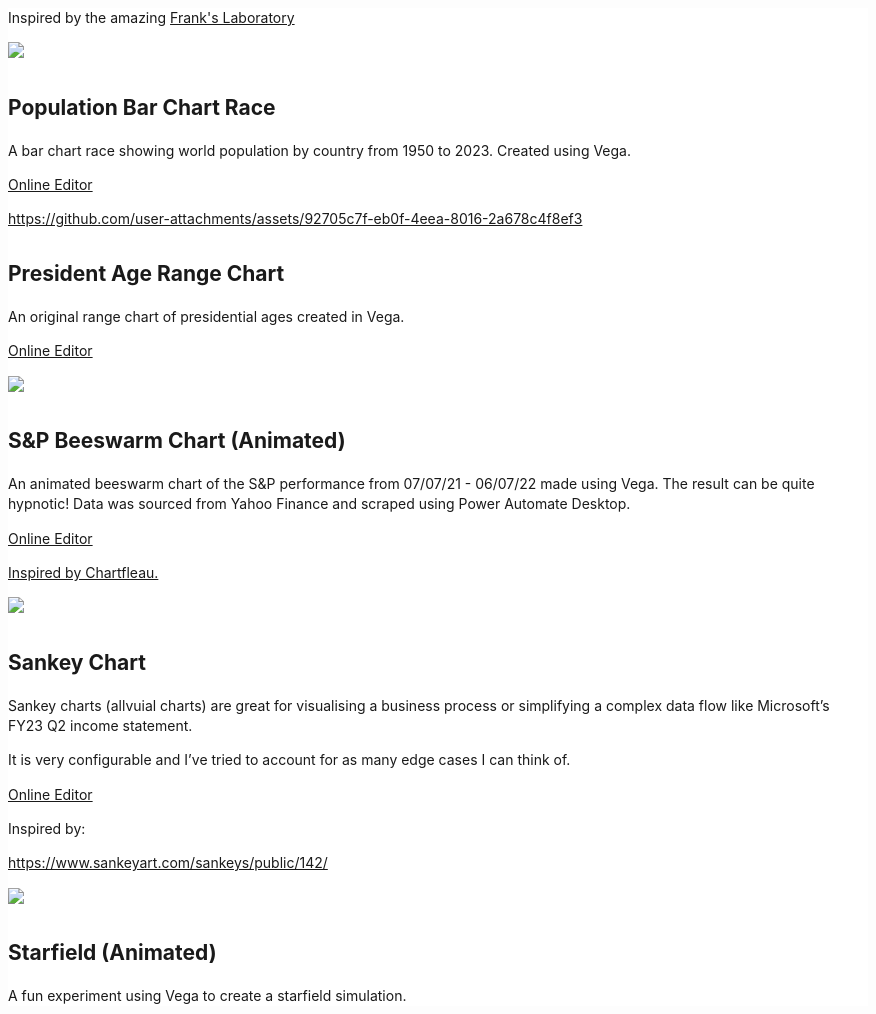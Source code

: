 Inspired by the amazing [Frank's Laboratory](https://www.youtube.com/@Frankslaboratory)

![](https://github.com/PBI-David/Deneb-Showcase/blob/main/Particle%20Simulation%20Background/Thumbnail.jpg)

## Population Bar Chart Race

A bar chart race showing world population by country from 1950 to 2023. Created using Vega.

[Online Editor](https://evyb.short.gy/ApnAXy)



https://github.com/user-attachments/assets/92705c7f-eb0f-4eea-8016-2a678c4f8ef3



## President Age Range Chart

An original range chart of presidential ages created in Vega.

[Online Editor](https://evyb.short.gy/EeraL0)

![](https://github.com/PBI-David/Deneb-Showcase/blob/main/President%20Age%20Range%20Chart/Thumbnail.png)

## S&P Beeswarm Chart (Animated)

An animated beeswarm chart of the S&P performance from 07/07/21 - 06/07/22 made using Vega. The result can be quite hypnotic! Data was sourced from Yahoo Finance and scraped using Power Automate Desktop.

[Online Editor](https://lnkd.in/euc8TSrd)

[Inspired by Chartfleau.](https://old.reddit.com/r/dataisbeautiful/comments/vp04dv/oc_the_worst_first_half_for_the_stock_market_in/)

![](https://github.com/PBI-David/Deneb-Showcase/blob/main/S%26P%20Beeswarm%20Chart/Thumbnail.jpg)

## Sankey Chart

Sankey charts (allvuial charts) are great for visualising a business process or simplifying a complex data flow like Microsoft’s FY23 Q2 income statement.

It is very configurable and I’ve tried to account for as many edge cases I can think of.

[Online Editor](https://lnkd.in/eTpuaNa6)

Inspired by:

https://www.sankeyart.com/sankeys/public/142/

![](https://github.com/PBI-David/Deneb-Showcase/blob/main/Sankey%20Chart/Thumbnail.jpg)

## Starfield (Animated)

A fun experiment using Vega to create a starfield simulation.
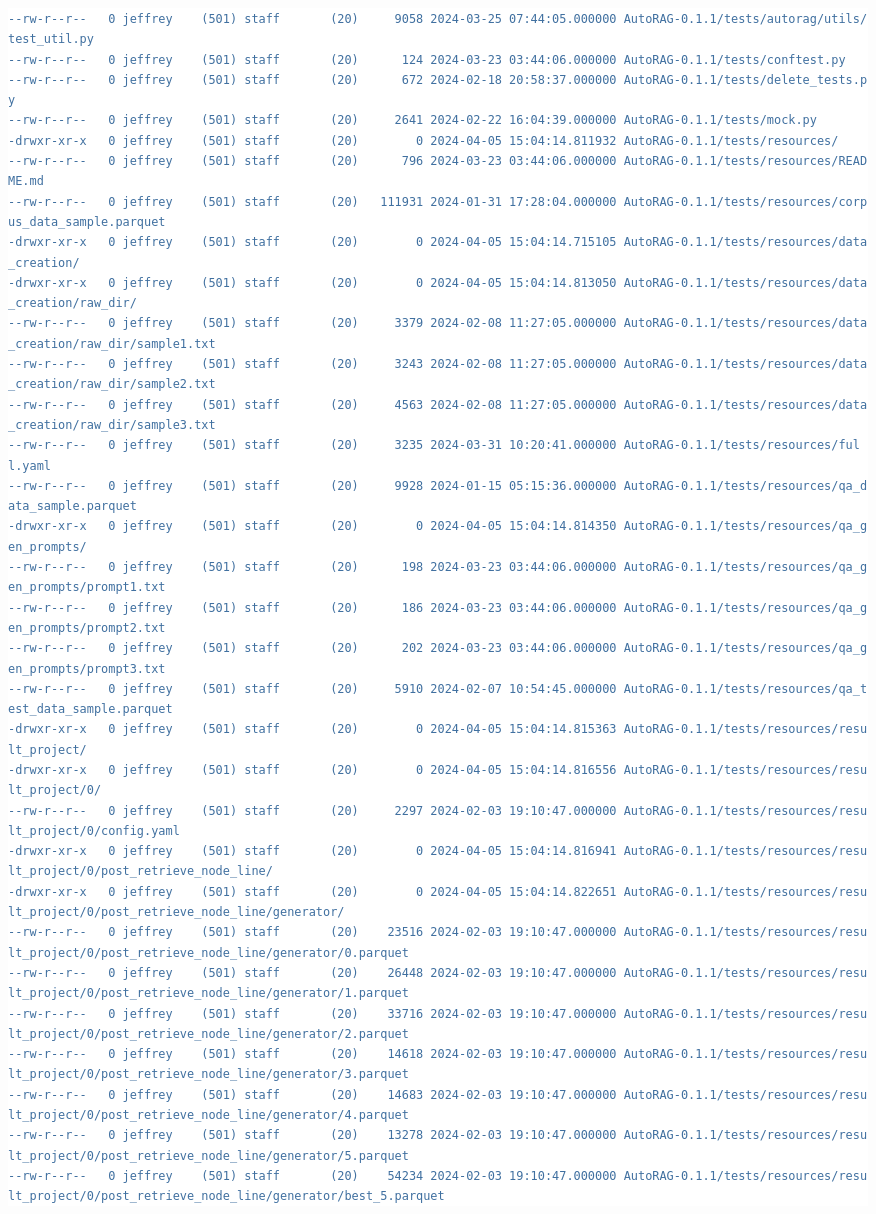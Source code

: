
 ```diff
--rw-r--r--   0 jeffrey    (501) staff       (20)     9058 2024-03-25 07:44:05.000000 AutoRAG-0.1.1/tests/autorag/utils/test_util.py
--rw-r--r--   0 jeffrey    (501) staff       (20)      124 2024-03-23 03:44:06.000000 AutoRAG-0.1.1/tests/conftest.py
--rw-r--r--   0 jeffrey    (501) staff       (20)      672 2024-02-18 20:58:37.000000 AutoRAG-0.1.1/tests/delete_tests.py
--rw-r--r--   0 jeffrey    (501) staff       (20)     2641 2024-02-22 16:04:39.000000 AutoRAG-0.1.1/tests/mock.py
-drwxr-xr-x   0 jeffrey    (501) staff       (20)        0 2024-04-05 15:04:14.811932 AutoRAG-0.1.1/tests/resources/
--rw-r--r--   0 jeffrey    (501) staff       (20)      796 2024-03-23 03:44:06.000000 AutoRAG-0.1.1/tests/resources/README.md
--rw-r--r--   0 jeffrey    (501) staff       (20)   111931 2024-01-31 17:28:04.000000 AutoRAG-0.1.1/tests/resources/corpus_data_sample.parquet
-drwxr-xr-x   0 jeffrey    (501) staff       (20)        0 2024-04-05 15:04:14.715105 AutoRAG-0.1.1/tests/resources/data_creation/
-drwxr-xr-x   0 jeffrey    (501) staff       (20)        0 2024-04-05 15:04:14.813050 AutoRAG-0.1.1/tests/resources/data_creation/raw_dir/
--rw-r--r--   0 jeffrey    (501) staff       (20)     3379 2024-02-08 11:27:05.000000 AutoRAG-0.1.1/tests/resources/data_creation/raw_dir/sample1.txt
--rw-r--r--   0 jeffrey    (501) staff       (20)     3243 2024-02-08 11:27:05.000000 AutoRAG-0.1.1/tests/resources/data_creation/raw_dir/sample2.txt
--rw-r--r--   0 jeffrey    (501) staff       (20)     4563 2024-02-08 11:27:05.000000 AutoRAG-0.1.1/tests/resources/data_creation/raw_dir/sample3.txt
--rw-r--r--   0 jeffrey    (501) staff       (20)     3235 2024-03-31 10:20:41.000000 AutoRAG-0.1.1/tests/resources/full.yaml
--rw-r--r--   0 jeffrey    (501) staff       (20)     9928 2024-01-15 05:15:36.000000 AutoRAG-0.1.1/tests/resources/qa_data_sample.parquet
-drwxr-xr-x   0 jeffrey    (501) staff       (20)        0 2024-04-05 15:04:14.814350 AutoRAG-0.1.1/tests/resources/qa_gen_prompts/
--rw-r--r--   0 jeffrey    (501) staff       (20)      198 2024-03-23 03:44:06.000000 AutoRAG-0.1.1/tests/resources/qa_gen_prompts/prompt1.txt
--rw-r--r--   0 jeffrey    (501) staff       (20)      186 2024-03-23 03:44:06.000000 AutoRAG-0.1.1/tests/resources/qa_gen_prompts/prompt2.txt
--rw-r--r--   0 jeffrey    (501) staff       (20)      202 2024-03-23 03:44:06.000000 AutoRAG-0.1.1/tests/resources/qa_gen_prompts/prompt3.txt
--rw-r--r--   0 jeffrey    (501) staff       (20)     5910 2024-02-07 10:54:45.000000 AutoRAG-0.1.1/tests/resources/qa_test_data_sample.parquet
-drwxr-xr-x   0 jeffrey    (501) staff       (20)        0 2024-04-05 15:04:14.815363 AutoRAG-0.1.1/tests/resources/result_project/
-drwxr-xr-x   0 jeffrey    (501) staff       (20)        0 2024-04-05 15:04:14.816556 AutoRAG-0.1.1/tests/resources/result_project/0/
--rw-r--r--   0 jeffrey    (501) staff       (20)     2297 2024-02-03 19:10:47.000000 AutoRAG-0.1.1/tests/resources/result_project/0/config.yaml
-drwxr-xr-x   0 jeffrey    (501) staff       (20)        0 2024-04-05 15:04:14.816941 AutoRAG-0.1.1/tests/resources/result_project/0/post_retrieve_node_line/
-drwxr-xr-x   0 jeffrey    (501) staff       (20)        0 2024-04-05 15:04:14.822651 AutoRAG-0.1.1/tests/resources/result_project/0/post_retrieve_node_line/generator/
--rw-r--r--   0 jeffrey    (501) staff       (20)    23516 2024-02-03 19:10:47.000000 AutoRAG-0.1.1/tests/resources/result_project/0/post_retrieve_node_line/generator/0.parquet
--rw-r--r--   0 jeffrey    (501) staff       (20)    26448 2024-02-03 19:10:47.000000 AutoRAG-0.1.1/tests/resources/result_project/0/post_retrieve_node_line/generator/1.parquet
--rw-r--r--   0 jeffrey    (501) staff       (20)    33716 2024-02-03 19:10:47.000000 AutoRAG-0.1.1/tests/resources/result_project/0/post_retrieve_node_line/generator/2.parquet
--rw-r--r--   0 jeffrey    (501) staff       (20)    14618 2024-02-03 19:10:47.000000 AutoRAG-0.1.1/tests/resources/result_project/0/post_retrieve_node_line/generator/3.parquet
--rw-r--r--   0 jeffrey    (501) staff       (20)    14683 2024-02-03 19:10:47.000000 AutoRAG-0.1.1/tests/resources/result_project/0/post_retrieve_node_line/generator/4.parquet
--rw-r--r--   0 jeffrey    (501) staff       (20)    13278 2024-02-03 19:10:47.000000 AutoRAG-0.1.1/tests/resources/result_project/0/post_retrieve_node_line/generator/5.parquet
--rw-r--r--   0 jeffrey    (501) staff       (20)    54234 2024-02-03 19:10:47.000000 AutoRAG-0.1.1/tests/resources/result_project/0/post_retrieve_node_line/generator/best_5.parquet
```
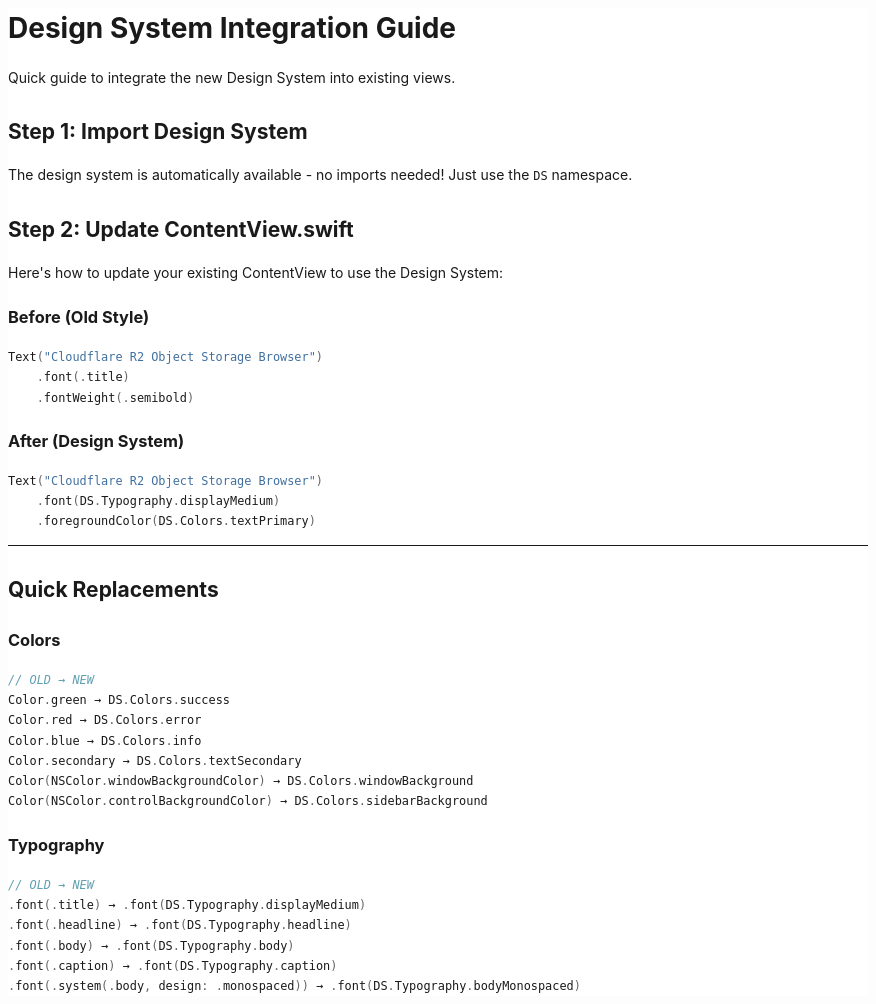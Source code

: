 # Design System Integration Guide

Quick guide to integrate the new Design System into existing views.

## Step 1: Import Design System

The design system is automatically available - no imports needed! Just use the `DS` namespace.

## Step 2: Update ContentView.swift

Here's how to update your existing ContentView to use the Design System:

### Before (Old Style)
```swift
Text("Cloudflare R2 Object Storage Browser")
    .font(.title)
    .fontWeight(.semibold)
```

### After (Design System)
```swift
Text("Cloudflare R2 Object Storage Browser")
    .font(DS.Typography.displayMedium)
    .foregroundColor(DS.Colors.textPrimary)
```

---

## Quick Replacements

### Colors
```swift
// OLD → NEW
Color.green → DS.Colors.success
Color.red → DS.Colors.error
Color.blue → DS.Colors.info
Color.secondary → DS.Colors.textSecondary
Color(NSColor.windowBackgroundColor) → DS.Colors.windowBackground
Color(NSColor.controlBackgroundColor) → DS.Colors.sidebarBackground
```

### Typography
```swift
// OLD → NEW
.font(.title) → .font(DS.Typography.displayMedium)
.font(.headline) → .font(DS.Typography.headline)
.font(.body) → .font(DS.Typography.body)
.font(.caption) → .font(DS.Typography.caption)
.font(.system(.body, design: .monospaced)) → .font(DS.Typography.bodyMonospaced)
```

● EXERCISE DIRECTIONS
Return the lines above, starting at the one that contains "### Typography" and running through the last, exactly as they appear, with no extra lines.

● RESPONSE TO THIS TASK
### Typography
```swift
// OLD → NEW
.font(.title) → .font(DS.Typography.displayMedium)
.font(.headline) → .font(DS.Typography.headline)
.font(.body) → .font(DS.Typography.body)
.font(.caption) → .font(DS.Typography.caption)
.font(.system(.body, design: .monospaced)) → .font(DS.Typography.bodyMonospaced)
```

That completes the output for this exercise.